Dataset excerpts:
- Opening Delimiter -
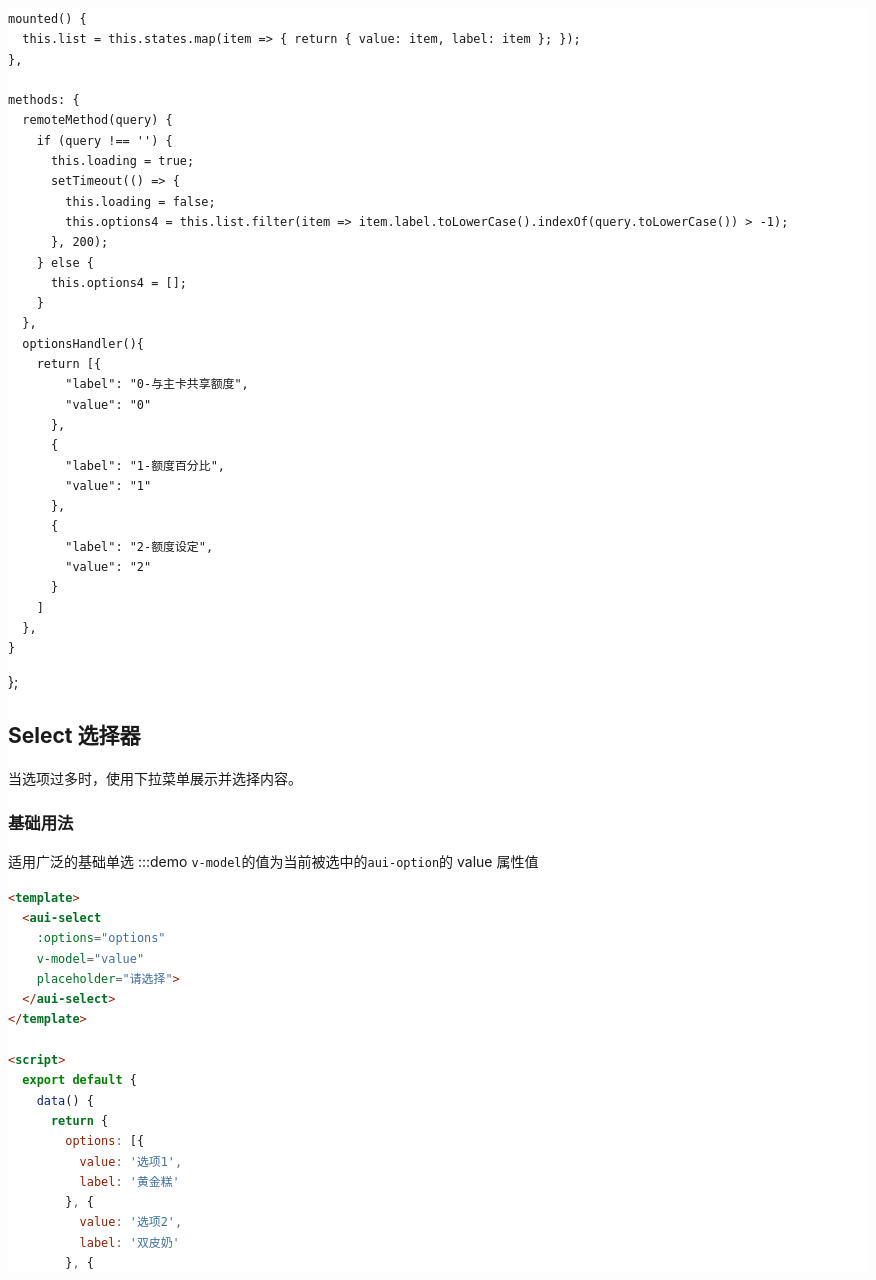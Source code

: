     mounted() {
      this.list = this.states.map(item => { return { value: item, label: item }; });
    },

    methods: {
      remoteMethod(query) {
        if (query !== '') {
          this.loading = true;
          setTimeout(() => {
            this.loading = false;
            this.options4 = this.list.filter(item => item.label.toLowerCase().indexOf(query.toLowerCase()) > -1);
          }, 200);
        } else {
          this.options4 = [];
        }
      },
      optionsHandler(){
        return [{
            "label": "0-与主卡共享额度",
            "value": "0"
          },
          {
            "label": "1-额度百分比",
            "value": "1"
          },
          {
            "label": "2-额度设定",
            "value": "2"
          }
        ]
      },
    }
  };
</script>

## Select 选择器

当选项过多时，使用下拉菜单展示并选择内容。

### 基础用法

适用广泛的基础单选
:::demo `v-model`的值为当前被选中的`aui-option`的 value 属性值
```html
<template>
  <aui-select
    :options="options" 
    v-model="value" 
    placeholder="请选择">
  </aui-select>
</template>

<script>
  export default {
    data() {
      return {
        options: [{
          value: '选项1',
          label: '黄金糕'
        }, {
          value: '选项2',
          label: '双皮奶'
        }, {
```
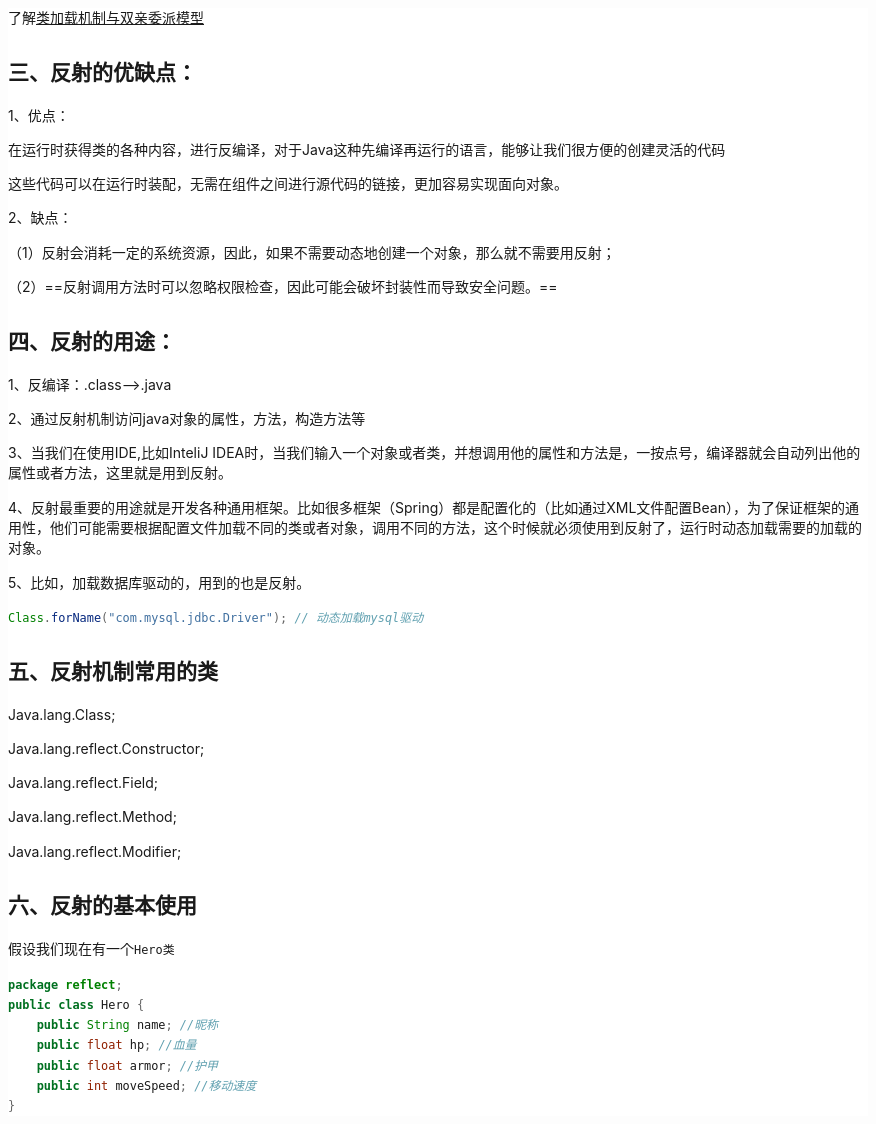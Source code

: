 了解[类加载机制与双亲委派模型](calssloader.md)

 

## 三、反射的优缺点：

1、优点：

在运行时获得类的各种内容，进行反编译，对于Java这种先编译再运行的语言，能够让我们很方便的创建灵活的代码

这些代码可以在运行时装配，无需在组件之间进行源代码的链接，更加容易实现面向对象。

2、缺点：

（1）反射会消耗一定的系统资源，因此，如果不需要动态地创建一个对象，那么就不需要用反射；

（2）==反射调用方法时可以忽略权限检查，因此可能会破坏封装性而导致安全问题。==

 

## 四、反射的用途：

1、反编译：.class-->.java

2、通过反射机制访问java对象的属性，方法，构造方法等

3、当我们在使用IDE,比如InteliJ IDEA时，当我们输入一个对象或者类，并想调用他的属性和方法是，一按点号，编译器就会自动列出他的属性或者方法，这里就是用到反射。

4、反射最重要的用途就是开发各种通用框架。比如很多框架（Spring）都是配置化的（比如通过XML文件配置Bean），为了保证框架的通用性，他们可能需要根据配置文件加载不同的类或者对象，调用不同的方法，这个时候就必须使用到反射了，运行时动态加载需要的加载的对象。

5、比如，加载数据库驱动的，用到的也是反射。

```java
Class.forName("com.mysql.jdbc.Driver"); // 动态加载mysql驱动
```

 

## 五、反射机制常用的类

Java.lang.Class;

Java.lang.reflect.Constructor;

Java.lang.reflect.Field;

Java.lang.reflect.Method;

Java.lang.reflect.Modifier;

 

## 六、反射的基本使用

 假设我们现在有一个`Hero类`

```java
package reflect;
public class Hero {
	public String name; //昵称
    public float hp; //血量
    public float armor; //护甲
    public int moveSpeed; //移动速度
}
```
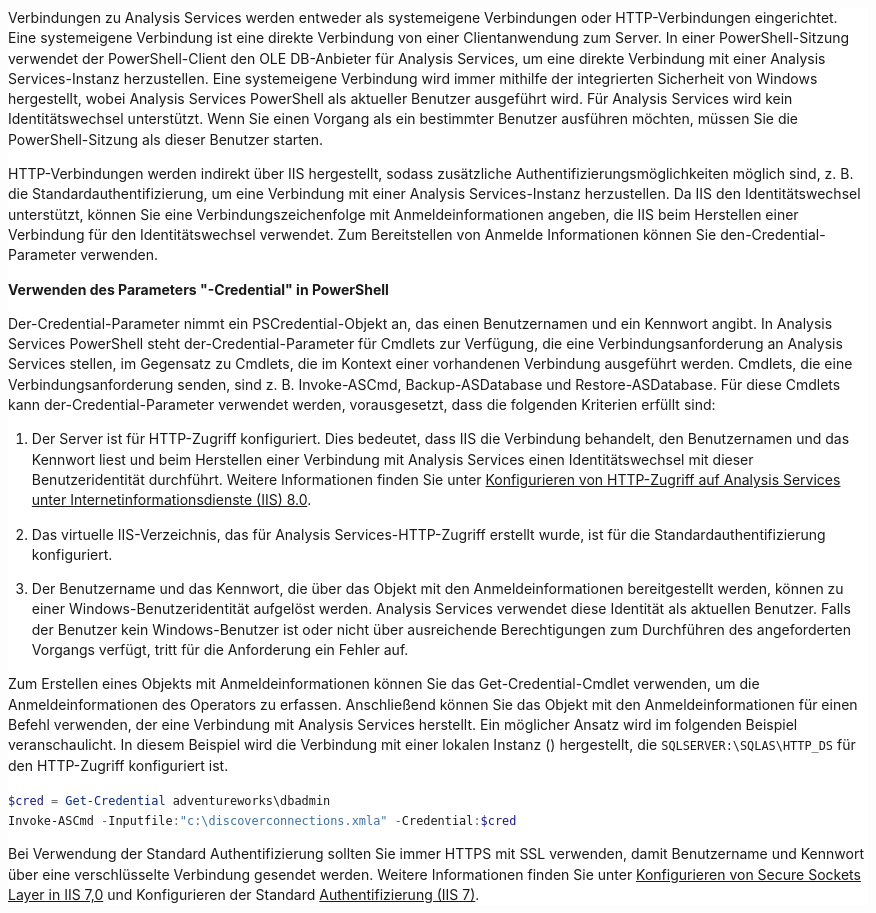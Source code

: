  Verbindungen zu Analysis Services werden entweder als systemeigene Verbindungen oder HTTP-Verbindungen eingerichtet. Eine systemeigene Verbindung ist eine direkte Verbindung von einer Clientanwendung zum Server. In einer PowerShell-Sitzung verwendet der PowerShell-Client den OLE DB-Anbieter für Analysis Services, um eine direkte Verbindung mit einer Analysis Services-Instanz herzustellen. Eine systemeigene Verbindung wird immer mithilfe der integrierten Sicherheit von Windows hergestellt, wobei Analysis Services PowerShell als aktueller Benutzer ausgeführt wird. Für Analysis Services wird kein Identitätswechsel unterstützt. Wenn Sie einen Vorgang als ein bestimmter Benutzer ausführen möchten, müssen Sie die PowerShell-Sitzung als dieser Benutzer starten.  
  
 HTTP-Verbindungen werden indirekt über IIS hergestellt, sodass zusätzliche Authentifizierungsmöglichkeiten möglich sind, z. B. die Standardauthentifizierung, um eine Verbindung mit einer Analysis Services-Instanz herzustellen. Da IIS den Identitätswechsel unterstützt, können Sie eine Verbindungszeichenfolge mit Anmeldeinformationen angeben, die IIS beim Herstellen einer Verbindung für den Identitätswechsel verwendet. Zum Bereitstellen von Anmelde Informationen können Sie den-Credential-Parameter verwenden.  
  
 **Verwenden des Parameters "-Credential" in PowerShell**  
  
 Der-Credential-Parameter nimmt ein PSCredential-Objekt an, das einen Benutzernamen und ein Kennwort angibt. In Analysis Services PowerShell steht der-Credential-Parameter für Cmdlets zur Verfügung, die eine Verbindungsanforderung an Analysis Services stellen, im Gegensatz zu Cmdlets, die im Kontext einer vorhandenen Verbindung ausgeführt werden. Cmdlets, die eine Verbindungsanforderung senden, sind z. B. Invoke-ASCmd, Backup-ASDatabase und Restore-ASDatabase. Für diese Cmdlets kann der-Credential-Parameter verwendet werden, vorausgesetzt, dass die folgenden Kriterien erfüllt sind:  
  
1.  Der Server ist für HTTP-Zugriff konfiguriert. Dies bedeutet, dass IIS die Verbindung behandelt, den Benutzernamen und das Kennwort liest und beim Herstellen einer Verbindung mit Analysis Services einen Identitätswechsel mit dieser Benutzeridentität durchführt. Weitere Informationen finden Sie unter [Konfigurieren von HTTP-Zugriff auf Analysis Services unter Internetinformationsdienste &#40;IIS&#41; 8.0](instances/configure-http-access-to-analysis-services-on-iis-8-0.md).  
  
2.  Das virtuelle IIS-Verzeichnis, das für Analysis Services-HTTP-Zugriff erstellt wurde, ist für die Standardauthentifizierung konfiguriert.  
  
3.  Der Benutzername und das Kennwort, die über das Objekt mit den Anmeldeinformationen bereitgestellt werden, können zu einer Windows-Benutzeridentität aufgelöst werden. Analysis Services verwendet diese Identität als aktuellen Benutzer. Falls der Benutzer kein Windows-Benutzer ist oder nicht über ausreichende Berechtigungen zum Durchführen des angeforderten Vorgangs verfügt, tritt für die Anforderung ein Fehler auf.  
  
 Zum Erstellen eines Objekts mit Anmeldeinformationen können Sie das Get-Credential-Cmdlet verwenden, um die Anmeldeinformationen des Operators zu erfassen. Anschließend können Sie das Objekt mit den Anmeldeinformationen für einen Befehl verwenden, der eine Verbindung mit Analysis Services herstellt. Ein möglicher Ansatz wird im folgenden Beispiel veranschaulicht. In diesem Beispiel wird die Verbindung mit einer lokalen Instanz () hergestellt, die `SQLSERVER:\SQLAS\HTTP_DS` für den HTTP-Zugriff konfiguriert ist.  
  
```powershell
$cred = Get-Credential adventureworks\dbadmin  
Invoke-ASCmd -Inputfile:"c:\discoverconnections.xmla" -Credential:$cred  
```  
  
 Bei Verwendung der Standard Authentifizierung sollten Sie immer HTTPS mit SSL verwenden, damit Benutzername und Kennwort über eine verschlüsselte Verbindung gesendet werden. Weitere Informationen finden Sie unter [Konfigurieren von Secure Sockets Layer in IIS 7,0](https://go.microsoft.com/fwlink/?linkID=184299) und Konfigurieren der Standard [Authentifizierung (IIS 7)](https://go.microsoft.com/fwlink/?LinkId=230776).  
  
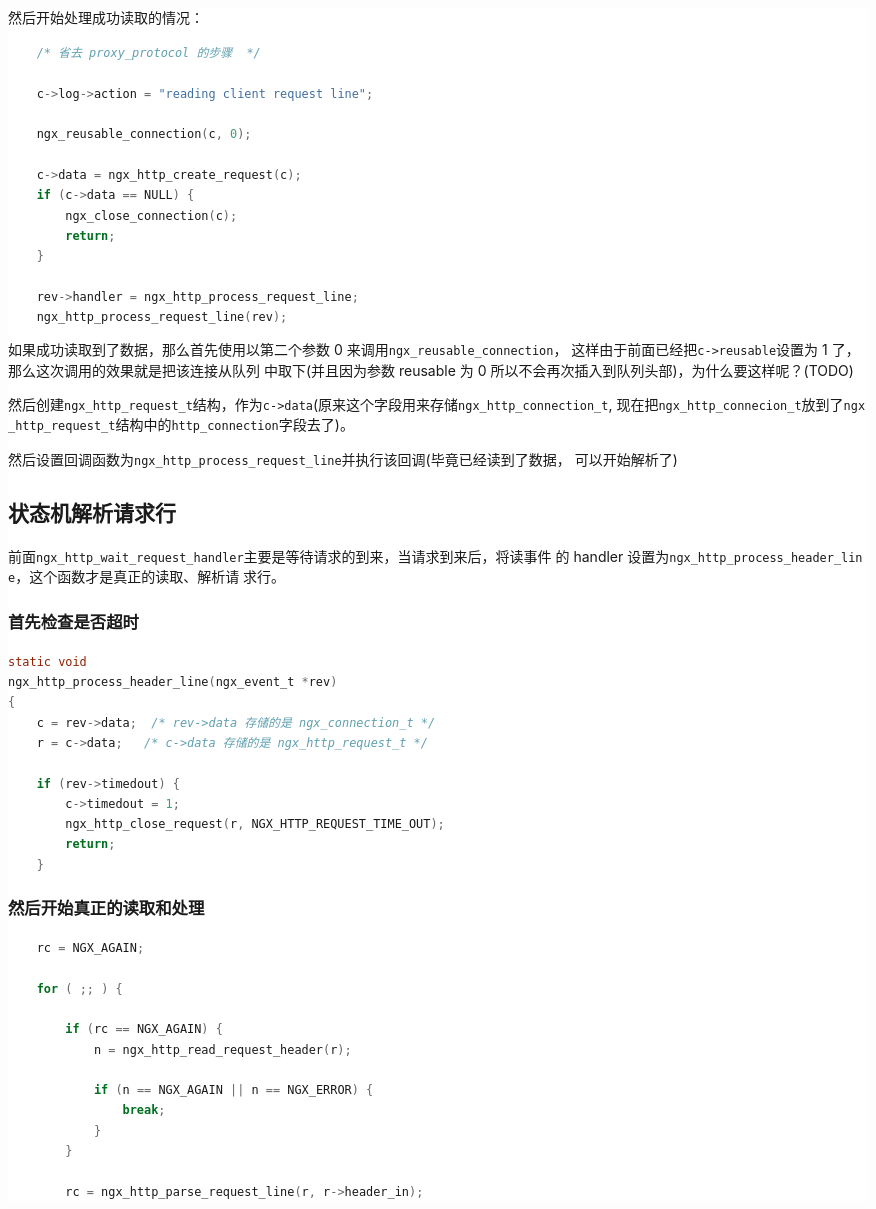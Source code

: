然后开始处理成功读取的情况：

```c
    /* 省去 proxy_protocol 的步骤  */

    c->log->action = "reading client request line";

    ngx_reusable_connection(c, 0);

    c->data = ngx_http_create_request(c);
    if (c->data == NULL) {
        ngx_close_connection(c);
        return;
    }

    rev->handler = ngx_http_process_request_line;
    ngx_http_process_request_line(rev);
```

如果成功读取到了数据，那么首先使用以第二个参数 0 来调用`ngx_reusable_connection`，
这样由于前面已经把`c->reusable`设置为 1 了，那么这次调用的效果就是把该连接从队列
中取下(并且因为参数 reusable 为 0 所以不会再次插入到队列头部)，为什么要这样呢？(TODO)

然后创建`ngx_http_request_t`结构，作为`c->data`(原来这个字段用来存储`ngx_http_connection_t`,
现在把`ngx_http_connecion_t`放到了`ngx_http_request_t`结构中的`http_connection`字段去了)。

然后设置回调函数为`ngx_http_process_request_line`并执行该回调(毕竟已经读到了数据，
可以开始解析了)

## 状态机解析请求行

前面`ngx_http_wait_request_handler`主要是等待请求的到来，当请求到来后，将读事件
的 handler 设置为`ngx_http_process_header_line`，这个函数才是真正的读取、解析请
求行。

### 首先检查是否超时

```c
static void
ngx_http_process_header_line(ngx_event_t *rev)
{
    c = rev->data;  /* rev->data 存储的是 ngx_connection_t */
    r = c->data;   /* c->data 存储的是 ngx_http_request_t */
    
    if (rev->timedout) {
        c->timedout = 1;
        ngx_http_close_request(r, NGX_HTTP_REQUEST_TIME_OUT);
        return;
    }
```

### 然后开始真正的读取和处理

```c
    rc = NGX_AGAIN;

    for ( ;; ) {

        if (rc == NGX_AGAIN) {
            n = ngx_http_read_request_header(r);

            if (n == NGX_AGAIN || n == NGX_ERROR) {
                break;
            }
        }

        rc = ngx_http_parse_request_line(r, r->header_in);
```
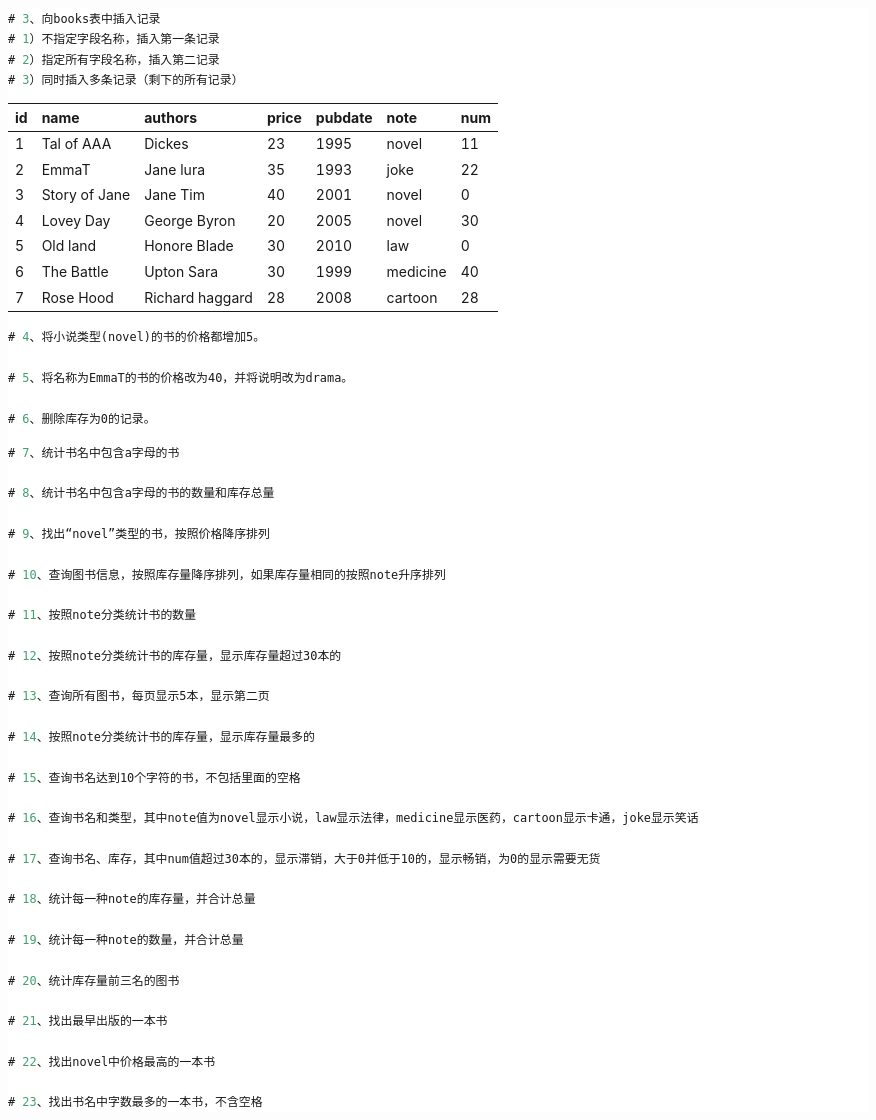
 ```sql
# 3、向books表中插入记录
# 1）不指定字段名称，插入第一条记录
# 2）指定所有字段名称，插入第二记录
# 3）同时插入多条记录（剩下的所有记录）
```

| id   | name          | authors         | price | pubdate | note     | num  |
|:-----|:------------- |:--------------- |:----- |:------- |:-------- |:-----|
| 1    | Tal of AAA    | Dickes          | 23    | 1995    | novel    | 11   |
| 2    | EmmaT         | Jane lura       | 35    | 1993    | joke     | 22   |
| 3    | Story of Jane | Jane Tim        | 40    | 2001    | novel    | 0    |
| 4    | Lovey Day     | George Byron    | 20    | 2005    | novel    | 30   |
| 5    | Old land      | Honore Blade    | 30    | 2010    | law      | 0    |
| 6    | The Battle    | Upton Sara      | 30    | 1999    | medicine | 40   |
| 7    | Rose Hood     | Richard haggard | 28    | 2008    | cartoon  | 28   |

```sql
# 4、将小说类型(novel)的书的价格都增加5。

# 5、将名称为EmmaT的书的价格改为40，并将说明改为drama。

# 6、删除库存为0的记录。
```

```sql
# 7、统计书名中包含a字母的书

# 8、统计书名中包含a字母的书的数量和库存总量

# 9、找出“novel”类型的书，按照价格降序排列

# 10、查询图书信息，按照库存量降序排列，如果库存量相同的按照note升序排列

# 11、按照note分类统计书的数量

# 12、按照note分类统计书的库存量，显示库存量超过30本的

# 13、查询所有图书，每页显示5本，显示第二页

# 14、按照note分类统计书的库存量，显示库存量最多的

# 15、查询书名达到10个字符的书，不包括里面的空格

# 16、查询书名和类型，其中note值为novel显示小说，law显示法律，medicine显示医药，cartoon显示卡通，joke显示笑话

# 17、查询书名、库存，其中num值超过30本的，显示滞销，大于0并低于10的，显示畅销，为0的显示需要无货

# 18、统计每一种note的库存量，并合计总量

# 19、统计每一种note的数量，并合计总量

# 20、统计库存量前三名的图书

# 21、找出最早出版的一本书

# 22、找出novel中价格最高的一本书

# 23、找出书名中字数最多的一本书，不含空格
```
- Closing Delimiter -
> TASK GOAL: Among the lines of the records, copy out each one that contains the word "model".

> ANSWER SECTION:
:::demo `v-model`的值为当前被选中的`aui-option`的 value 属性值
    v-model="value" 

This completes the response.